SESTA Domenica T.O. Anno B
             11 Febbraio : Festa della Madonna di Lourdes 
                                                                LA COMPASSIONE

 

L’impurità è lo stato in cui ci troviamo quando non aderiamo ai comandamenti di Dio. E’ il nostro contro altare  rispetto alla purezza di Dio, cioè il suo Amore per l’uomo, che è incontaminato, puro all’ennesima potenza e lo dimostra l’incarnazione di suo Figlio Gesù. Che si trova fin da subito, nella sua missione, a dover fare i conti proprio con l’impurità, nella sinagoga a Cafarnao prima, in strada poi, quando:“…venne da Gesù un lebbroso, che lo supplicava in ginocchio…ne ebbe compassione, tese la mano, lo toccò.” (dal Vangelo secondo Marco)
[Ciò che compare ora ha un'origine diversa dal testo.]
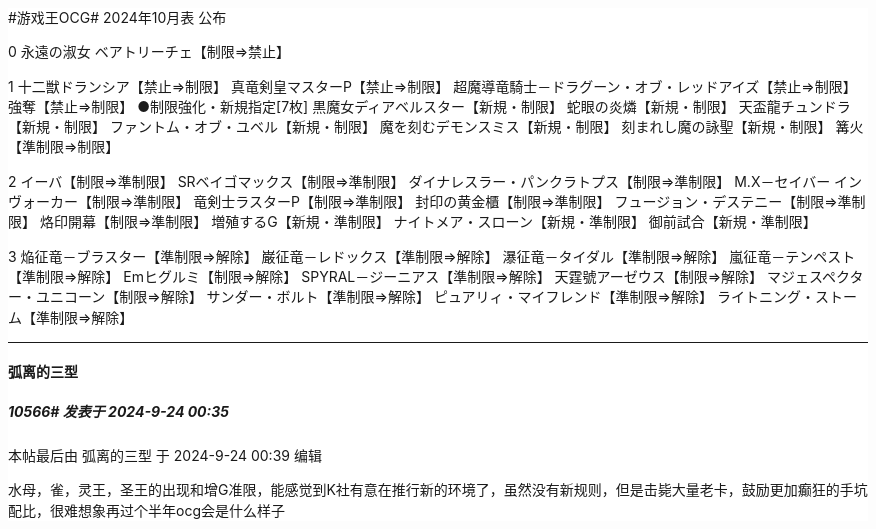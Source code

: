 #游戏王OCG# 2024年10月表 公布 

0
永遠の淑女 ベアトリーチェ【制限⇒禁止】

1
十二獣ドランシア【禁止⇒制限】
真竜剣皇マスターP【禁止⇒制限】
超魔導竜騎士－ドラグーン・オブ・レッドアイズ【禁止⇒制限】
強奪【禁止⇒制限】
●制限強化・新規指定[7枚]
黒魔女ディアベルスター【新規・制限】
蛇眼の炎燐【新規・制限】
天盃龍チュンドラ【新規・制限】
ファントム・オブ・ユベル【新規・制限】
魔を刻むデモンスミス【新規・制限】
刻まれし魔の詠聖【新規・制限】
篝火【準制限⇒制限】

2
イーバ【制限⇒準制限】
SRベイゴマックス【制限⇒準制限】
ダイナレスラー・パンクラトプス【制限⇒準制限】
M.X－セイバー インヴォーカー【制限⇒準制限】
竜剣士ラスターP【制限⇒準制限】
封印の黄金櫃【制限⇒準制限】
フュージョン・デステニー【制限⇒準制限】
烙印開幕【制限⇒準制限】
増殖するG【新規・準制限】
ナイトメア・スローン【新規・準制限】
御前試合【新規・準制限】

3
焔征竜－ブラスター【準制限⇒解除】
巌征竜－レドックス【準制限⇒解除】
瀑征竜－タイダル【準制限⇒解除】
嵐征竜－テンペスト【準制限⇒解除】
Emヒグルミ【制限⇒解除】
SPYRAL－ジーニアス【準制限⇒解除】
天霆號アーゼウス【制限⇒解除】
マジェスペクター・ユニコーン【制限⇒解除】
サンダー・ボルト【準制限⇒解除】
ピュアリィ・マイフレンド【準制限⇒解除】
ライトニング・ストーム【準制限⇒解除】


*****

####  弧离的三型  
##### 10566#       发表于 2024-9-24 00:35

 本帖最后由 弧离的三型 于 2024-9-24 00:39 编辑 

水母，雀，灵王，圣王的出现和增G准限，能感觉到K社有意在推行新的环境了，虽然没有新规则，但是击毙大量老卡，鼓励更加癫狂的手坑配比，很难想象再过个半年ocg会是什么样子
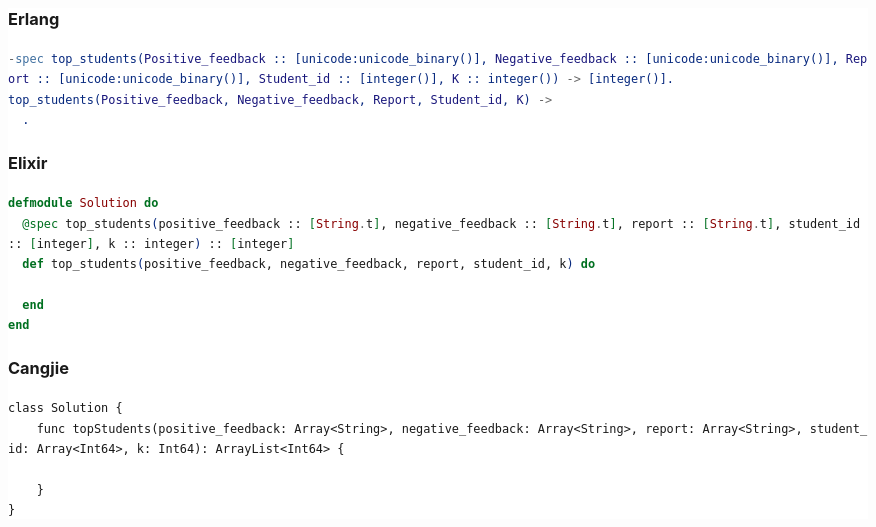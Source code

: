 ### Erlang

```erlang
-spec top_students(Positive_feedback :: [unicode:unicode_binary()], Negative_feedback :: [unicode:unicode_binary()], Report :: [unicode:unicode_binary()], Student_id :: [integer()], K :: integer()) -> [integer()].
top_students(Positive_feedback, Negative_feedback, Report, Student_id, K) ->
  .
```

### Elixir

```elixir
defmodule Solution do
  @spec top_students(positive_feedback :: [String.t], negative_feedback :: [String.t], report :: [String.t], student_id :: [integer], k :: integer) :: [integer]
  def top_students(positive_feedback, negative_feedback, report, student_id, k) do
    
  end
end
```

### Cangjie

```cangjie
class Solution {
    func topStudents(positive_feedback: Array<String>, negative_feedback: Array<String>, report: Array<String>, student_id: Array<Int64>, k: Int64): ArrayList<Int64> {

    }
}
```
Anche in questo brano del Vangelo abbiamo l’opportunità di verificare qual è il tratto della persona Gesù. Già attorniato da discepoli e apostoli, mantiene un comportamento di grande umiltà che si lascia coinvolgere dai bisogni di chi incontra. I suoi sono gesti sempre di grande tenerezza, direi dolcezza: tende la mano, tocca, guarda negli occhi, si commuove. E’ stato così per la suocera di Pietro, è così per questo povero lebbroso. I miracoli ne sono la logica conseguenza. Aggiungerei, però, un’altra considerazione, è la fede che suscita la compassione. Lo si evidenzia soprattutto dall’inginocchiarsi, quasi in adorazione, del poveraccio che non esita a gettarsi ai piedi di Gesù. Ed è la fede stessa che spinge al servizio. La suocera, alzatasi, si mise con semplicità ad accogliere gli ospiti, il lebbroso ad annunciare felice come un bambino ciò che gli era accaduto. Questi, nonostante Gesù gli dicesse di non dire niente a nessuno, solo di presentarsi al sacerdote per dargli conferma dell’avvenuta purificazione. Era, infatti, un uomo nuovo, non si trovava più nella condizione che ricorda il Levitico:“…sarà impuro finché durerà il male.” (dal Libro del Levitico)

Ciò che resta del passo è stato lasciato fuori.